Sadly, habituation rears its head in a surprisingly short time and ruins the excess enjoyment. We must space out our repetitions and seek new experiences in the interim if we hope to keep accessing the Good Feels we desire.
Steer the ship – even if you don’t know where you’re going.
Earlier, I mentioned everyone’s favorite drug dealer – Walter White from Breaking Bad. In one of his most poignant and heartbreaking lines in the show, he expresses a sentiment that too many of us feel as we cruise through life:
“Sometimes I feel like I never actually make any of my own. Choices, I mean. My entire life it just seems I never…had a real say about any of it.”
Walter feels out of control, and dealing drugs – something he turns out to be surprisingly good at – is his way to regain control of his life. The feeling of control Walter craves is critical to our ability to live happy, fulfilling lives. As Daniel Gilbert writes in Stumbling on Happiness:
“The fact is that human beings come into the world with a passion for control, they go out of the world the same way, and research suggests that if they lose their ability to control things at any point between their entrance and their exit, they become unhappy, helpless, hopeless, and depressed. And occasionally dead.”
So feeling in control of your own life – making big and small decisions about your future proactively rather than reactively – is the bedrock on which Grand Theft Life is built. How do we cultivate that feeling of control in our daily lives?

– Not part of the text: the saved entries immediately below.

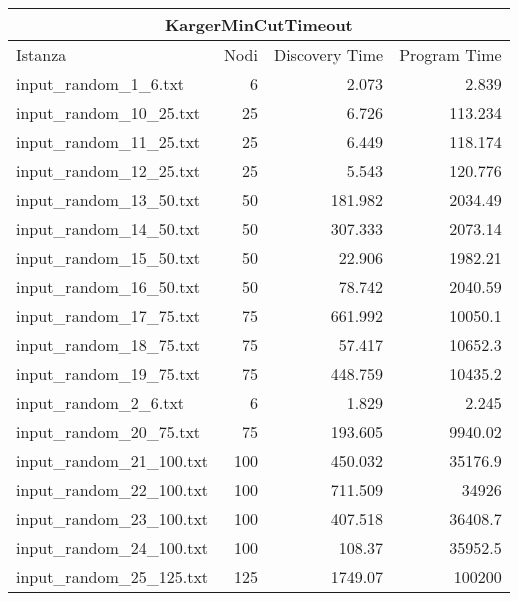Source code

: \begin{table}[H]
    \centering

    \begin{tabular}{lrrr}
     \hline
     \multicolumn{4}{c}{KargerMinCutTimeout} \\
     \hline
     Istanza                    &   Nodi &   Discovery Time  &   Program Time \\
     \hline
     input\_random\_1\_6.txt    &       6 &            2.073 &          2.839 \\
     input\_random\_10\_25.txt  &      25 &            6.726 &        113.234 \\
     input\_random\_11\_25.txt  &      25 &            6.449 &        118.174 \\
     input\_random\_12\_25.txt  &      25 &            5.543 &        120.776 \\
     input\_random\_13\_50.txt  &      50 &          181.982 &       2034.49  \\
     input\_random\_14\_50.txt  &      50 &          307.333 &       2073.14  \\
     input\_random\_15\_50.txt  &      50 &           22.906 &       1982.21  \\
     input\_random\_16\_50.txt  &      50 &           78.742 &       2040.59  \\
     input\_random\_17\_75.txt  &      75 &          661.992 &      10050.1   \\
     input\_random\_18\_75.txt  &      75 &           57.417 &      10652.3   \\
     input\_random\_19\_75.txt  &      75 &          448.759 &      10435.2   \\
     input\_random\_2\_6.txt    &       6 &            1.829 &          2.245 \\
     input\_random\_20\_75.txt  &      75 &          193.605 &       9940.02  \\
     input\_random\_21\_100.txt &     100 &          450.032 &      35176.9   \\
     input\_random\_22\_100.txt &     100 &          711.509 &      34926     \\
     input\_random\_23\_100.txt &     100 &          407.518 &      36408.7   \\
     input\_random\_24\_100.txt &     100 &          108.37  &      35952.5   \\
     input\_random\_25\_125.txt &     125 &         1749.07  &     100200     \\

\end{tabular}
\end{table}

Simply put, we make daily choices, big and small. We grab the wheel of our metaphorical ships and steer. It doesn’t much matter where we’re going. Turning the wheel does plenty to give us the perception of control we need.
That’s why experimentation is so powerful. If you’re constantly tinkering with your own life – adjusting routines and trying new things – you’re teaching yourself that you have control. It doesn’t matter that our locus of control is unimpressive. It doesn’t matter where we end up. The feeling of steering is enough.

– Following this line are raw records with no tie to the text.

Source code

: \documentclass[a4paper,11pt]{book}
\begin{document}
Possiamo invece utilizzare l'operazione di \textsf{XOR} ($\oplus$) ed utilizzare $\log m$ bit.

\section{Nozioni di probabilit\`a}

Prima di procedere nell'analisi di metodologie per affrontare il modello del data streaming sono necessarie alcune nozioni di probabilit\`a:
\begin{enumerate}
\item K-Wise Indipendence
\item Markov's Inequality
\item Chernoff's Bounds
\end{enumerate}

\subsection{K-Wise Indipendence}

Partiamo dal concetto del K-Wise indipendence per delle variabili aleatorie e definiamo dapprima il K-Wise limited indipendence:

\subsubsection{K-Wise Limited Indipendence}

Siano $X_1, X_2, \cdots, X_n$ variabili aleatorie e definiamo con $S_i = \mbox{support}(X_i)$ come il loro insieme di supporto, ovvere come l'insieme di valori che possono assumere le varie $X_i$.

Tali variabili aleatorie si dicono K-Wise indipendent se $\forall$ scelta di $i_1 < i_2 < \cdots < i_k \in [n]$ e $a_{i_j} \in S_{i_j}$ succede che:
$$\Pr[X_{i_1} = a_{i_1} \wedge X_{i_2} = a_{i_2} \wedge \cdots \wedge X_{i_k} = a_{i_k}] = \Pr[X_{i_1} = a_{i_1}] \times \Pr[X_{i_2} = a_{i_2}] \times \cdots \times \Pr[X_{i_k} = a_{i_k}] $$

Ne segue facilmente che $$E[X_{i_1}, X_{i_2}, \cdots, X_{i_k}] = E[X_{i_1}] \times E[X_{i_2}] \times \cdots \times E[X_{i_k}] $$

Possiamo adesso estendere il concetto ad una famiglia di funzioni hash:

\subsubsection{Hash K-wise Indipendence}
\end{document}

This is how we play Grand Theft Life. We ignore the pressure to avoid changing or making big moves. We shamelessly game our memories by injecting novelty into our lives. We make decisions and choose directions, even if they end up not working out because the act of steering makes us happy.
I’m loath to quote Steve Jobs, but he said it best:
“When you grow up you tend to get told that the world is the way it is and your life is just to live your life inside the world. Try not to bash into the walls too much. Try to have a nice family life, have fun, save a little money. That’s a very limited life. Life can be much broader once you discover one simple fact: Everything around you that you call life was made up by people that were no smarter than you. And you can change it, you can influence it… Once you learn that, you’ll never be the same again.”

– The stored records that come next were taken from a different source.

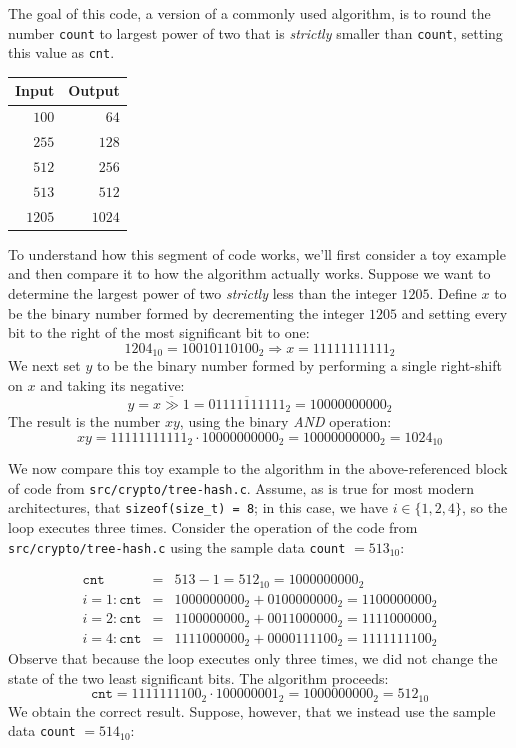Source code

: \documentclass{mrl}
\begin{document}
The goal of this code, a version of a commonly used algorithm, is to round the number \texttt{count} to largest power of two that is \emph{strictly} smaller than \texttt{count}, setting this value as \texttt{cnt}\cite{viega2003secure}. 
\begin{center}
\begin{tabular}{r|r}
Input & Output \\
\hline
$100$ & $64$ \\
$255$ & $128$ \\
$512$ & $256$ \\
$513$ & $512$ \\
$1205$ & $1024$
\end{tabular}
\end{center}
To understand how this segment of code works, we'll first consider a toy example and then compare it to how the algorithm actually works. Suppose we want to determine the largest power of two \emph{strictly} less than the integer $1205$. Define $x$ to be the binary number formed by decrementing the integer $1205$ and setting every bit to the right of the most significant bit to one:
$$1204_{10} = 10010110100_2 \Rightarrow x = 11111111111_2$$
We next set $y$ to be the binary number formed by performing a single right-shift on $x$ and taking its negative:
$$y = \overline{x \gg 1} = \overline{01111111111}_2 = 10000000000_2$$
The result is the number $xy$, using the binary {\it AND} operation:
$$xy = 11111111111_2 \cdot 10000000000_2 = 10000000000_2 = 1024_{10}$$

We now compare this toy example to the algorithm in the above-referenced block of code from \texttt{src/crypto/tree-hash.c}. Assume, as is true for most modern architectures, that \texttt{sizeof(size\_t) = 8}; in this case, we have $i \in \{1,2,4\}$, so the loop executes three times. Consider the operation of the code from \texttt{src/crypto/tree-hash.c} using the sample data \texttt{count} $=513_{10}$:

\begin{eqnarray*}
\texttt{cnt}&=&513-1=512_{10}=1000000000_2 \\
i=1: \texttt{cnt} &=&1000000000_{2}+0100000000_{2}=1100000000_{2} \\
i=2: \texttt{cnt} &=&1100000000_{2}+0011000000_{2}=1111000000_{2} \\
i=4: \texttt{cnt} &=&1111000000_{2}+0000111100_{2}=1111111100_{2}
\end{eqnarray*}
Observe that because the loop executes only three times, we did not change the state of the two least significant bits. The algorithm proceeds:
$$\texttt{cnt} =1111111100_{2} \cdot 100000001_{2}=1000000000_{2}=512_{10}$$
We obtain the correct result. Suppose, however, that we instead use the sample data \texttt{count} $=514_{10}$:
\end{document}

You can try new things, suck at them, and fail fast. You can flout the rules that everyone else plays by – the ones that say the conventional wisdom is best and that you shouldn’t ever color outside the lines.
The danger of ditching these conventions is wildly overstated. You’ll probably screw up a bunch, but who cares?
If you screw up, you’re not a failure. It’s no big deal that your job didn’t work out or that your partner turned out to be wrong for you. You just tried a tactic that didn’t work. You’ll try a new one next time. It’s just a game.
The rules of that game are simple. If you don’t violate them, anything else you want is open to you. The adventures and memories you can create are effectively unlimited.
Remember: you’re playing Grand Theft Life, and this is your 352,000-hour opportunity. What you do with it is up to you.